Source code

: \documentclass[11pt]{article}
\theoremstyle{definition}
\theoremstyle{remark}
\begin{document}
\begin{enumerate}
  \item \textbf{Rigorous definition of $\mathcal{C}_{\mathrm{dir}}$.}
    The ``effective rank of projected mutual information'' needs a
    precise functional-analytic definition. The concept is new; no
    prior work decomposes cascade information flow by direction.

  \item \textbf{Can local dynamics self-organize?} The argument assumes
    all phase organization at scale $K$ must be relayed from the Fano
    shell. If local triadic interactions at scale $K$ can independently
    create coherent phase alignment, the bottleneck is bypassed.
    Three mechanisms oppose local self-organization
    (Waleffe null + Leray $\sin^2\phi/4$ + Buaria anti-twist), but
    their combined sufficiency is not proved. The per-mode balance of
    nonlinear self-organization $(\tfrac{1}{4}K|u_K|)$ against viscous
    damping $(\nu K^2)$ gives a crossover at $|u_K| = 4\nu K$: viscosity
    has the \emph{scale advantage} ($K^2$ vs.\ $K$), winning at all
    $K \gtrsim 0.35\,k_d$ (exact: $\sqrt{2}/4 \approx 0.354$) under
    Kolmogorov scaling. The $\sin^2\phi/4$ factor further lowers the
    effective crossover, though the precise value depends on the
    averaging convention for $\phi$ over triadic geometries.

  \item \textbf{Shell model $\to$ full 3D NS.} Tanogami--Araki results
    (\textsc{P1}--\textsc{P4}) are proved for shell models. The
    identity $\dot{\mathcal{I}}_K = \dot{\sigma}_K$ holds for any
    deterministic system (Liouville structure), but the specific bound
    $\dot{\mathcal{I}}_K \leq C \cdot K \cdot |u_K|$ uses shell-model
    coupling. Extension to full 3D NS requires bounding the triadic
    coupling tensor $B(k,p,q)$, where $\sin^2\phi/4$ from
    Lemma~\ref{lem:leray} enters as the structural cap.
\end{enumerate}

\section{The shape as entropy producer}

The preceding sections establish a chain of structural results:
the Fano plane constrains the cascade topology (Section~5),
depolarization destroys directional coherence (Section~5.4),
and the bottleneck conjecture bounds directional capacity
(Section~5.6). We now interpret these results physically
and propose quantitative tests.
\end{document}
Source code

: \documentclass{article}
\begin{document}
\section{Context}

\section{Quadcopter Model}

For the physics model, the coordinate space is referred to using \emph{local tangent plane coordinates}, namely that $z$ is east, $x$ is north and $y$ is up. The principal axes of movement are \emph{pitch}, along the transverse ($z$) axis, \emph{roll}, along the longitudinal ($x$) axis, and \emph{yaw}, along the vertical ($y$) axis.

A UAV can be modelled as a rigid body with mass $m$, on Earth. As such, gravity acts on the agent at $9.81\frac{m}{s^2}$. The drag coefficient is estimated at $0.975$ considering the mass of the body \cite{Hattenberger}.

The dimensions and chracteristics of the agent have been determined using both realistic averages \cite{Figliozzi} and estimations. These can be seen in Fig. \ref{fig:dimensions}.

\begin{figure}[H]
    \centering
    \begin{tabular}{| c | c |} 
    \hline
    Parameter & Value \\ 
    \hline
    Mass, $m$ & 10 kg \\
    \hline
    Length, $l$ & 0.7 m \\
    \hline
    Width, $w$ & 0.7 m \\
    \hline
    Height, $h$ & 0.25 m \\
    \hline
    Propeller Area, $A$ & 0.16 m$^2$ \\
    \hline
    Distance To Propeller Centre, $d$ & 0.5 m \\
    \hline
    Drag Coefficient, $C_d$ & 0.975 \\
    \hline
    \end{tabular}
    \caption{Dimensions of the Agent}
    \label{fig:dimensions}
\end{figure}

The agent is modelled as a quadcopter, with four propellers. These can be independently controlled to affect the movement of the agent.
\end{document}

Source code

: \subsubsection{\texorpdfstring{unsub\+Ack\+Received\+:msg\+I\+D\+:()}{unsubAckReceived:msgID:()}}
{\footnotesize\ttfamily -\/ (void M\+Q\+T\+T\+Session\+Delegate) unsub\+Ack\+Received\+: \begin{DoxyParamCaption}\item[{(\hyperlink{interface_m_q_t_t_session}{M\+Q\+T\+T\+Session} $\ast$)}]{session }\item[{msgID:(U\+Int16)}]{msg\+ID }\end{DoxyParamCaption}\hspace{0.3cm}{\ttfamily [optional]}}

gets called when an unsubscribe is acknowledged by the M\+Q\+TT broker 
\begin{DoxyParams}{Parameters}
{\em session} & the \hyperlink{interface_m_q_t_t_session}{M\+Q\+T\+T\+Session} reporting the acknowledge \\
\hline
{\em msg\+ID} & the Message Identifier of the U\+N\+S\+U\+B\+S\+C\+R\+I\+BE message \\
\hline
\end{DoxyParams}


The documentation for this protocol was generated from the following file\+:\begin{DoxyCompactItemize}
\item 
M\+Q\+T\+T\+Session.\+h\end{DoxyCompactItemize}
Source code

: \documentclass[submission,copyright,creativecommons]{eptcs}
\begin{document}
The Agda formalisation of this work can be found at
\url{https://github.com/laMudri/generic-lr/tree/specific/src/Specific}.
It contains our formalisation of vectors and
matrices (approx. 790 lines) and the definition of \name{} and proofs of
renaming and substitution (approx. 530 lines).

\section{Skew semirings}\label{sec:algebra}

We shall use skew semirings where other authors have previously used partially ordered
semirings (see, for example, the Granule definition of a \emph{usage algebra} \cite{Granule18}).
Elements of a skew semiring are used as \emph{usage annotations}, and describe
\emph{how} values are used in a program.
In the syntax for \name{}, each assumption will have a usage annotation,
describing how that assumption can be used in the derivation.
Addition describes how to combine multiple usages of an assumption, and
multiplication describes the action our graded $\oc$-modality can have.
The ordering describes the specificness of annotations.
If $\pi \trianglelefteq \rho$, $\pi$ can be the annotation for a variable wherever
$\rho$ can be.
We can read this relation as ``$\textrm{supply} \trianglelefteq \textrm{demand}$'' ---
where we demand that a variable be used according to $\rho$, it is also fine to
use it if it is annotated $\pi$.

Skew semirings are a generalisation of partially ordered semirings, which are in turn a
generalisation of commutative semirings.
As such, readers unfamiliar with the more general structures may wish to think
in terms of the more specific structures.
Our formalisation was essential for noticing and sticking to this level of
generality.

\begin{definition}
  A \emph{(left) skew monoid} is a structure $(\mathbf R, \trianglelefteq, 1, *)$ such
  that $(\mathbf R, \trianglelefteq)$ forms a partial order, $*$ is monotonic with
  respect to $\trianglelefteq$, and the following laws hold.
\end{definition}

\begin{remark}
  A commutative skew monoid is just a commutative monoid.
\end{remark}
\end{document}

################

§ TASK STATEMENT: In the entries above, find each line with "bottleneck" and copy it.

§ PROBLEM SOLUTION:
    create coherent phase alignment, the bottleneck is bypassed.
and the bottleneck conjecture bounds directional capacity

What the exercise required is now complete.